_Problem to solve_:
Retype the lines below exactly, but only those from the line that has "In this public" through the line that has "2018 Git.Training. All right reserved". Omit every picture.
=== Task input ===
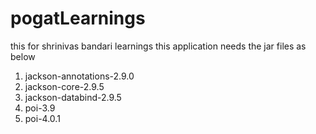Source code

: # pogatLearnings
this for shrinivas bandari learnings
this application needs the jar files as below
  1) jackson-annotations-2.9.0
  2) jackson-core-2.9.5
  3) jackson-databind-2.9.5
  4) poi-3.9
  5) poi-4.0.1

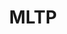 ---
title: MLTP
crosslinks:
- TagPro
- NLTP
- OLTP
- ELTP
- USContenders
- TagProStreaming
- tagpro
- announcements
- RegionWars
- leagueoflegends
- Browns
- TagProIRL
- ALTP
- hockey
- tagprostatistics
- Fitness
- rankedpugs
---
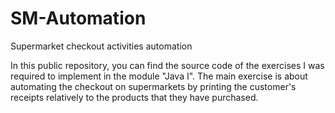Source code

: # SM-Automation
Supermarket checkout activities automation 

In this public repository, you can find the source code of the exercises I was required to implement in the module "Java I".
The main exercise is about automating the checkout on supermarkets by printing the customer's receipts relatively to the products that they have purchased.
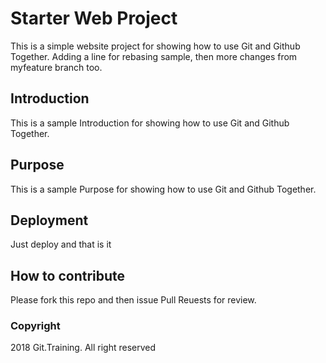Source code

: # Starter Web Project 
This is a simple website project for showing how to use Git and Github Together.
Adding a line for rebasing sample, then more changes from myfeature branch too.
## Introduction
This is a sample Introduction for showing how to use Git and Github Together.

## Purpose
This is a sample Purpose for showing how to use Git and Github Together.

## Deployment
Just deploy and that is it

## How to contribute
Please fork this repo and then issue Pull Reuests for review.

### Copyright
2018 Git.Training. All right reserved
===
=== Task input ===
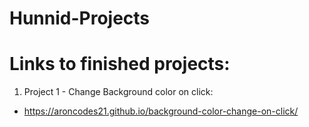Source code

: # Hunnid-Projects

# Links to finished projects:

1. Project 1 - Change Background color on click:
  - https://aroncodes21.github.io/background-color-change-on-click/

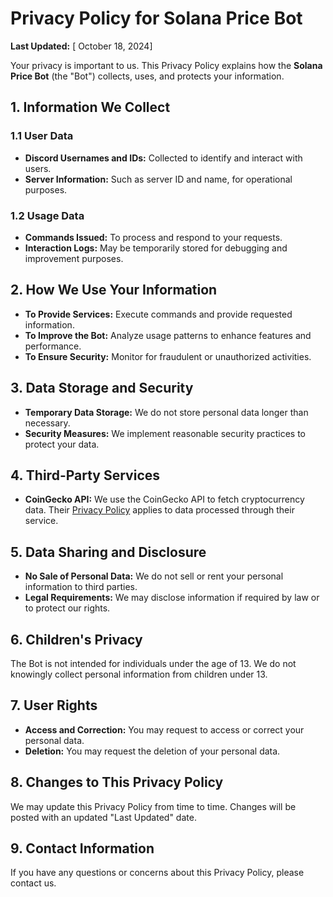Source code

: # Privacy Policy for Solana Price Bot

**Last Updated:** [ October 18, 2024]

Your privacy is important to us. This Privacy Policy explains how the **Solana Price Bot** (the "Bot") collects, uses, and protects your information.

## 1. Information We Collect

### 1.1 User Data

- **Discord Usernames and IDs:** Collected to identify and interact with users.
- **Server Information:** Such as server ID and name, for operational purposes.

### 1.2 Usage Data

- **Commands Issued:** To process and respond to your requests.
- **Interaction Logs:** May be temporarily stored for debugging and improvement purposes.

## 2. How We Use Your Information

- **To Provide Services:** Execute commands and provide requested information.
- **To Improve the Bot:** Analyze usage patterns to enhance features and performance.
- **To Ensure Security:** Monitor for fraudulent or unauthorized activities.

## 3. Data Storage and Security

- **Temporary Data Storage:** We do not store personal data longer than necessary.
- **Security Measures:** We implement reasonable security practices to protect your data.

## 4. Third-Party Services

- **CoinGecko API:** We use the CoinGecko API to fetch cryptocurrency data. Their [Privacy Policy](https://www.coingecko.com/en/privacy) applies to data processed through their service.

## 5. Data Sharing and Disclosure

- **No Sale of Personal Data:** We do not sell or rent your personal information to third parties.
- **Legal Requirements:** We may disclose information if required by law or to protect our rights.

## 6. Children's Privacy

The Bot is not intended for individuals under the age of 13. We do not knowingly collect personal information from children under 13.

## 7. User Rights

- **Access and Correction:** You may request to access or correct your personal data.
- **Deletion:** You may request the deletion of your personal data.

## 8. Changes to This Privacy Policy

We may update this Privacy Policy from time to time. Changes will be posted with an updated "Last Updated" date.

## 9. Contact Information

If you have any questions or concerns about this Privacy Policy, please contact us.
===
_Reply to the exercise_:
In this public repository, you can find the source code of the exercises I was required to implement in the module "Java I".
The main exercise is about automating the checkout on supermarkets by printing the customer's receipts relatively to the products that they have purchased.
Source code

: # Starter Web Project 
This is a simple website project for showing how to use Git and Github Together.
Adding a line for rebasing sample, then more changes from myfeature branch too.
## Introduction
This is a sample Introduction for showing how to use Git and Github Together.

## Purpose
This is a sample Purpose for showing how to use Git and Github Together.

## Deployment
Just deploy and that is it

## How to contribute
Please fork this repo and then issue Pull Reuests for review.

### Copyright
2018 Git.Training. All right reserved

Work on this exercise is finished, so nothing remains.